*Records for the exercise*:
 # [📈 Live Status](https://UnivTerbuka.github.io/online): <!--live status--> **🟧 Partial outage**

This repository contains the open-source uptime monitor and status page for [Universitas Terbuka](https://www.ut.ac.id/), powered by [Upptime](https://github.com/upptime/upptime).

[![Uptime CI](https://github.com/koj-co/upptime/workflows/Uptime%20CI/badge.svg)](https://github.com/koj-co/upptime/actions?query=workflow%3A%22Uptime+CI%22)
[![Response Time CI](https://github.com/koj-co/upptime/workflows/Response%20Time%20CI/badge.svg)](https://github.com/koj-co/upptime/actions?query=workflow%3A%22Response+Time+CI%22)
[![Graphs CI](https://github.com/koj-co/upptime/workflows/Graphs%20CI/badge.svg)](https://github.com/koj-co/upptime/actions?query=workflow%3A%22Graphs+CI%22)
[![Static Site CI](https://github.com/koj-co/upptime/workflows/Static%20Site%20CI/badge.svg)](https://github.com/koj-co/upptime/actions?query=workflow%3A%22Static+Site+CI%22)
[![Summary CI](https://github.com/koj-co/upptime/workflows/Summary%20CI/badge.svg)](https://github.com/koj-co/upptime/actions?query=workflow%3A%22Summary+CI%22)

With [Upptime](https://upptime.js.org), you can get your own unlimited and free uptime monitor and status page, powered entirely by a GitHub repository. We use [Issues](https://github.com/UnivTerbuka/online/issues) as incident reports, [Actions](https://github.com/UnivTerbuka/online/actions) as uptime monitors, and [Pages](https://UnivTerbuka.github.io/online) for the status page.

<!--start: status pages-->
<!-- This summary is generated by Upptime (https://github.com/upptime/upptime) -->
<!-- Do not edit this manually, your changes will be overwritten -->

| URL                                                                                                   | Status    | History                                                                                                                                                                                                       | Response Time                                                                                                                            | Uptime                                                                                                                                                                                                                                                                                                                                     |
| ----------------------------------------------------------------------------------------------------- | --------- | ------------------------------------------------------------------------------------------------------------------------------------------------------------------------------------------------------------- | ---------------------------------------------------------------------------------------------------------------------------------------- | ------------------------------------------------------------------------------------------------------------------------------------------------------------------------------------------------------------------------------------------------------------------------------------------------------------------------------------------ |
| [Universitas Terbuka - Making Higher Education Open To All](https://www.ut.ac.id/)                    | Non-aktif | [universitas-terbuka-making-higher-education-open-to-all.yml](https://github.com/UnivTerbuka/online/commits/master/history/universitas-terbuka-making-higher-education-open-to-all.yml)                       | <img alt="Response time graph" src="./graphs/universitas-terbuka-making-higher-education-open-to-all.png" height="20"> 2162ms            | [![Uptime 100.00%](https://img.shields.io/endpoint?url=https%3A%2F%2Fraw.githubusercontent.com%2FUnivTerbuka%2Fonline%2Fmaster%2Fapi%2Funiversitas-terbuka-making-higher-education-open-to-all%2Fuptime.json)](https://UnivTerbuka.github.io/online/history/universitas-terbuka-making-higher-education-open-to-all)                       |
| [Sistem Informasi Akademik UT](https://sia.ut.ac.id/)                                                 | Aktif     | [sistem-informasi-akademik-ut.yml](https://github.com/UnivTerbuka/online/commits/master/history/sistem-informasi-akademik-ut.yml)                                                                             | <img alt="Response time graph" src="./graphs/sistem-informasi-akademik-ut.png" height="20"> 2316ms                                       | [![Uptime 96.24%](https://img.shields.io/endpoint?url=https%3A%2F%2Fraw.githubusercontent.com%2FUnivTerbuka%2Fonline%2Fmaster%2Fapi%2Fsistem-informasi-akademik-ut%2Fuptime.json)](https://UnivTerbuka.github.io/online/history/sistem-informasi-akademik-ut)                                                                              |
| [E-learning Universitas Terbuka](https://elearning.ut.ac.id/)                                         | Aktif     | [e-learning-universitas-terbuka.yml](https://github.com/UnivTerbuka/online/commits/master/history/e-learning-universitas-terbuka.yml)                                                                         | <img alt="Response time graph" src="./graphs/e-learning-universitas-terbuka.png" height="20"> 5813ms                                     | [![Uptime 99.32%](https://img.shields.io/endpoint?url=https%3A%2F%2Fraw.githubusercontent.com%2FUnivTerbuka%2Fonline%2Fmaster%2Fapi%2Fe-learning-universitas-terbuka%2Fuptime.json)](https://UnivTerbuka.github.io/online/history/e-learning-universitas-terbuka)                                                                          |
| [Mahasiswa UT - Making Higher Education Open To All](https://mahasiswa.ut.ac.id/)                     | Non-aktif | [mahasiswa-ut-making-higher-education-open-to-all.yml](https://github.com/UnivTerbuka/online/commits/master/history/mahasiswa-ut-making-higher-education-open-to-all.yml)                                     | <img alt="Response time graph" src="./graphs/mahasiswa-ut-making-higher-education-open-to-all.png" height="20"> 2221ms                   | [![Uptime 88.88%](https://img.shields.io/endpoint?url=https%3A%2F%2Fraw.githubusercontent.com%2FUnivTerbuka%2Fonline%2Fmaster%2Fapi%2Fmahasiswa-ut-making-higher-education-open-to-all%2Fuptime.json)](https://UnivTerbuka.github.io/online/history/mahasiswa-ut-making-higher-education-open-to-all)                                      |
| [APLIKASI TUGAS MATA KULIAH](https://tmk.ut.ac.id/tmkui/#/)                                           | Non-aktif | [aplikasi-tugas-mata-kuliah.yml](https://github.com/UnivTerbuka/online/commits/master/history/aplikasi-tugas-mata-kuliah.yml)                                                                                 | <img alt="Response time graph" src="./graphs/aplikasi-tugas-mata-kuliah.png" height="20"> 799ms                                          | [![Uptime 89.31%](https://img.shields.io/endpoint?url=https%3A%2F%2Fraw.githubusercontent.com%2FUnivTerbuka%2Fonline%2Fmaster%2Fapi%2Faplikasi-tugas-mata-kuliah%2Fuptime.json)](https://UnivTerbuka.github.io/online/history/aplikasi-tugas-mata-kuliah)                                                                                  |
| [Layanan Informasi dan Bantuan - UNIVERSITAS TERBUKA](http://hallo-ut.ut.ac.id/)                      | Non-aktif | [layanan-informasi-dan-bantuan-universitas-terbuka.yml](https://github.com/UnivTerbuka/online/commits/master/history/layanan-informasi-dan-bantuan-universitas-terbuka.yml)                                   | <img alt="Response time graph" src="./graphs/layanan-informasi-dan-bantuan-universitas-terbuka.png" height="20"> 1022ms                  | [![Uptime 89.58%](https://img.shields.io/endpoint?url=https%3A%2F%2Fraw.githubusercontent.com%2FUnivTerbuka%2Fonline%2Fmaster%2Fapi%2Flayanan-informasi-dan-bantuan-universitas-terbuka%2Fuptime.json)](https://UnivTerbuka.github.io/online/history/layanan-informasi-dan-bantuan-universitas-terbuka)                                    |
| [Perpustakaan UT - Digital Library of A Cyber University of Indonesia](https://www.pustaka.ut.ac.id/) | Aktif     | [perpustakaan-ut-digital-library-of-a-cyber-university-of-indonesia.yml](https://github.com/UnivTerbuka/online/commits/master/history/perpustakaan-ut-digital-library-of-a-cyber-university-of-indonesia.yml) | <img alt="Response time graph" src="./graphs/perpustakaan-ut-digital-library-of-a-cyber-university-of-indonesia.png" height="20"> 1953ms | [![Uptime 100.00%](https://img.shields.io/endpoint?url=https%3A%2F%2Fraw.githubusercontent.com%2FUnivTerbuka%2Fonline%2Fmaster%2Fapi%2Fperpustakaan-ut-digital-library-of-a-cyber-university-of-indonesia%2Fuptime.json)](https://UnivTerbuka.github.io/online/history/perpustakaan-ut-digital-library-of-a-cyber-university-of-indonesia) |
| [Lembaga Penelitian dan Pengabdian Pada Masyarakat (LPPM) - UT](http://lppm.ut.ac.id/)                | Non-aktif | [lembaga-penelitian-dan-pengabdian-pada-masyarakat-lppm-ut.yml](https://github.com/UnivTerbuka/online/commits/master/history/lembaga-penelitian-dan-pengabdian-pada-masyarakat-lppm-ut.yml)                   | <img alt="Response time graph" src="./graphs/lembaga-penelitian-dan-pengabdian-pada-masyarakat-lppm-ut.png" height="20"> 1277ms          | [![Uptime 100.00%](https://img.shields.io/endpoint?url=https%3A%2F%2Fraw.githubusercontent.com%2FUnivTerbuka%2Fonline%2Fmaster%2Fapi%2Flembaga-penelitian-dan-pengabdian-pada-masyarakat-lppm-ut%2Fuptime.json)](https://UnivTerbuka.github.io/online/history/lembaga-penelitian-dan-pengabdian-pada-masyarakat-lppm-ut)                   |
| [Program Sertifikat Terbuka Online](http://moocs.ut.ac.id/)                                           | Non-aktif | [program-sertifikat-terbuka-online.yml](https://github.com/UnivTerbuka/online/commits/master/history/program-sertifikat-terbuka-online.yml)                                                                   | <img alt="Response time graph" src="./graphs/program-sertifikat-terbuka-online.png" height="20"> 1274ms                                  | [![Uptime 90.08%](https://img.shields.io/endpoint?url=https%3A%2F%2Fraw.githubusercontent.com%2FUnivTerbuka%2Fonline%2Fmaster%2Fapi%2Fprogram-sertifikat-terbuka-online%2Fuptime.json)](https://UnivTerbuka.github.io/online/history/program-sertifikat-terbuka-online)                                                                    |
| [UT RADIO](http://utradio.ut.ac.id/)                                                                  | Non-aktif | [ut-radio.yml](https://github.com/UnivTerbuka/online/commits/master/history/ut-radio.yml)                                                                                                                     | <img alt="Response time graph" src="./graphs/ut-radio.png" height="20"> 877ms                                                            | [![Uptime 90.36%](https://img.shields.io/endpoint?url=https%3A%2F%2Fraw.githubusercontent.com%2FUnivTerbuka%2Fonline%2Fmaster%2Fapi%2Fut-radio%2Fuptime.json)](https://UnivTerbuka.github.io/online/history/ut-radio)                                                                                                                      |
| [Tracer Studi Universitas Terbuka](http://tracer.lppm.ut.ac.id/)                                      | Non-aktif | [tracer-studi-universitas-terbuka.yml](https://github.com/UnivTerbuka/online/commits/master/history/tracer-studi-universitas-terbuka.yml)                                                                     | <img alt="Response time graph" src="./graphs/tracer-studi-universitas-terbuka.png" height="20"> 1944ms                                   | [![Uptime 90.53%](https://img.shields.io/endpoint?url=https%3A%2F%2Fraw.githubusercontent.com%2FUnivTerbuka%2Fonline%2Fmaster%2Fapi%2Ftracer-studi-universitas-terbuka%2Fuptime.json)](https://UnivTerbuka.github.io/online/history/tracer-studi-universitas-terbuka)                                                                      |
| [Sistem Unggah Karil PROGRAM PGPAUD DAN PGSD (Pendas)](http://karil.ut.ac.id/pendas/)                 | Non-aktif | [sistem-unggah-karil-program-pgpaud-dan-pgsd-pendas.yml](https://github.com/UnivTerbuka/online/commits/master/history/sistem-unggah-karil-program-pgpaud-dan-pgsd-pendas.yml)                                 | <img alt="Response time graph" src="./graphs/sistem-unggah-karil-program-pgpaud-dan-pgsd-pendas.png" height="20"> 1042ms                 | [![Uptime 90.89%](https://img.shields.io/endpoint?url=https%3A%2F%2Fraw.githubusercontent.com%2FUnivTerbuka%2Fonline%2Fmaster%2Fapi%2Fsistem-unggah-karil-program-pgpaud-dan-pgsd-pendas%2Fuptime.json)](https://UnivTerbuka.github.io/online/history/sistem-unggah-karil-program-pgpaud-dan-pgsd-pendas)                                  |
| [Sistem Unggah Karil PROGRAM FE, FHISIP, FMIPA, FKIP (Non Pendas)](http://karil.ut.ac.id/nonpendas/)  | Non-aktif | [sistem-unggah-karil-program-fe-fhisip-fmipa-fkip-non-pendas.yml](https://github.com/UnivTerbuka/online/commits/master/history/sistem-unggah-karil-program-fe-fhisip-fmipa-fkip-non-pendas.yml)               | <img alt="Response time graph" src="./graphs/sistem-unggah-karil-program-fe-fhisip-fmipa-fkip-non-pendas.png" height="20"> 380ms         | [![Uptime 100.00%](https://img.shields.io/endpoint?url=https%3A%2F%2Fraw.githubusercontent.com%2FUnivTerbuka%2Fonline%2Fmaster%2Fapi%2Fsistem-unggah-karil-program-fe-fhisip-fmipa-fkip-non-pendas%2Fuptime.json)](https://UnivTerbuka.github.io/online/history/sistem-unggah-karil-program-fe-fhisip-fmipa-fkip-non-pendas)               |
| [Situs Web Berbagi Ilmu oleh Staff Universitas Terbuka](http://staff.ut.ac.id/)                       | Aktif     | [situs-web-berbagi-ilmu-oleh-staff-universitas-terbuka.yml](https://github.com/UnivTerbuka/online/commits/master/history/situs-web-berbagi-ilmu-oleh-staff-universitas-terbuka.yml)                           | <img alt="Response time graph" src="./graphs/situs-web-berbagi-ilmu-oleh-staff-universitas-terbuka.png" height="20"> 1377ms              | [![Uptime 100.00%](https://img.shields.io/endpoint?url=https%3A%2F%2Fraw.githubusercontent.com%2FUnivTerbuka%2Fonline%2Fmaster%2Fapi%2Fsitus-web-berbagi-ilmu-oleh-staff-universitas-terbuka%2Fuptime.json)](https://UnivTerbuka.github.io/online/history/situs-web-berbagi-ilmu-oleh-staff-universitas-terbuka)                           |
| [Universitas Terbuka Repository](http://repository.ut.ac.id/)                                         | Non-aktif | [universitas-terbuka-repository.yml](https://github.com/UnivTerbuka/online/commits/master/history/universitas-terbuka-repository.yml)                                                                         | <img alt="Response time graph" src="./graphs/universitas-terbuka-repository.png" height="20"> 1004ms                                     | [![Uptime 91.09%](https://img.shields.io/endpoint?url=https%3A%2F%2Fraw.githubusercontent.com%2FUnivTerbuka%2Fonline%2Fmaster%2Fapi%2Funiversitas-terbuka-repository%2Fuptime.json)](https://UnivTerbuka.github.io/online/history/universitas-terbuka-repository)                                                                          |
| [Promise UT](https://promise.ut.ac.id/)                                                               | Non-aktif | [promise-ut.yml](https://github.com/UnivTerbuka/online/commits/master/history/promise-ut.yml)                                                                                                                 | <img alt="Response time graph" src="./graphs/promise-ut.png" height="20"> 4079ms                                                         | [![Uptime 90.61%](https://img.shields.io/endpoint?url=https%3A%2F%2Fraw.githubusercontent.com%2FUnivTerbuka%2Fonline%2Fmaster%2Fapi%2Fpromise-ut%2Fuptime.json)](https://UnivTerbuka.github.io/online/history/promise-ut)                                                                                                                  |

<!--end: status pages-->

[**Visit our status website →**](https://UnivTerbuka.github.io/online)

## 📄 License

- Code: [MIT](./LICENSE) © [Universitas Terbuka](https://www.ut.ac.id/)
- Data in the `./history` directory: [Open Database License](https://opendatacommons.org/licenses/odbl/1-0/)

*Work to complete*:
In how many lines of the records does the word "powered" occur? Reply with the number only.

*Result of this task*:
2